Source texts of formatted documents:
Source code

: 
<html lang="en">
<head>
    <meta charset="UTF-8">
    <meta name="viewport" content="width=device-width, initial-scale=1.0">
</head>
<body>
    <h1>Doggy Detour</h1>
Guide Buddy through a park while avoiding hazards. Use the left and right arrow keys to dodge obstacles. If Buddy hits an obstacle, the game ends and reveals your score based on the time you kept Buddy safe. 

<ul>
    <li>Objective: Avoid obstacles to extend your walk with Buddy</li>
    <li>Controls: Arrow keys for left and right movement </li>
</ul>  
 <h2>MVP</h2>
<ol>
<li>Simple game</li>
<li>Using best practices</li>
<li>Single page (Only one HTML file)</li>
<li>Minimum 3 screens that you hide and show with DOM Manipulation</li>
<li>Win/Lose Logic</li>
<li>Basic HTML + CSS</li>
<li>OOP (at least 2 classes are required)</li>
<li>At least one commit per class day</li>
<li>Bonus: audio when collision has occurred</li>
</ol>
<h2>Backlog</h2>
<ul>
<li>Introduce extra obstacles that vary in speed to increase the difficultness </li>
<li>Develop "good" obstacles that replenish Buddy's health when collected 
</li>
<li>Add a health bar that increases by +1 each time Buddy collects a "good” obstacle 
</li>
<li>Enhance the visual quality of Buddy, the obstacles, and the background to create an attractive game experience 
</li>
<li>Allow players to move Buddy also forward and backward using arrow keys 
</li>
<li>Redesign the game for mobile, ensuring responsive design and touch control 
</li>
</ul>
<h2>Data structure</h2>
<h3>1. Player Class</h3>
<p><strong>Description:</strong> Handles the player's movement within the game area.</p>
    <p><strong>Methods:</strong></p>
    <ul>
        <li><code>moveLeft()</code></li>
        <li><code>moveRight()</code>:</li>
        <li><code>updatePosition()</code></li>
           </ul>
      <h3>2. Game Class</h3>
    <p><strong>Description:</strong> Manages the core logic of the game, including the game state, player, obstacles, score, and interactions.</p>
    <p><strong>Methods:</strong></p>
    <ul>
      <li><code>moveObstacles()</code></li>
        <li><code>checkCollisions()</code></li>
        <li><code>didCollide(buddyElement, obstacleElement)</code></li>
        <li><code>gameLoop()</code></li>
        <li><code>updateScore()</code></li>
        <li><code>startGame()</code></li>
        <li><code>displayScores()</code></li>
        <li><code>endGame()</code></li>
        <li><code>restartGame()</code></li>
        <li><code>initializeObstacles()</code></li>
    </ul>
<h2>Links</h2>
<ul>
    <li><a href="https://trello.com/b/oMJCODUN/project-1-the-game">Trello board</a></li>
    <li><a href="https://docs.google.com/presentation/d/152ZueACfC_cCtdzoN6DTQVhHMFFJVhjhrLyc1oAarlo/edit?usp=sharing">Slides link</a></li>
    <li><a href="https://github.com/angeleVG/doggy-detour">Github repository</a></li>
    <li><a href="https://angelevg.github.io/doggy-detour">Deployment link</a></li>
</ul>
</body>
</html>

- _DIRECTIONS_
The lines above that hold "when" are the result; show every one of them.

- _EXERCISE OUTPUT_
<li>Bonus: audio when collision has occurred</li>
<li>Develop "good" obstacles that replenish Buddy's health when collected 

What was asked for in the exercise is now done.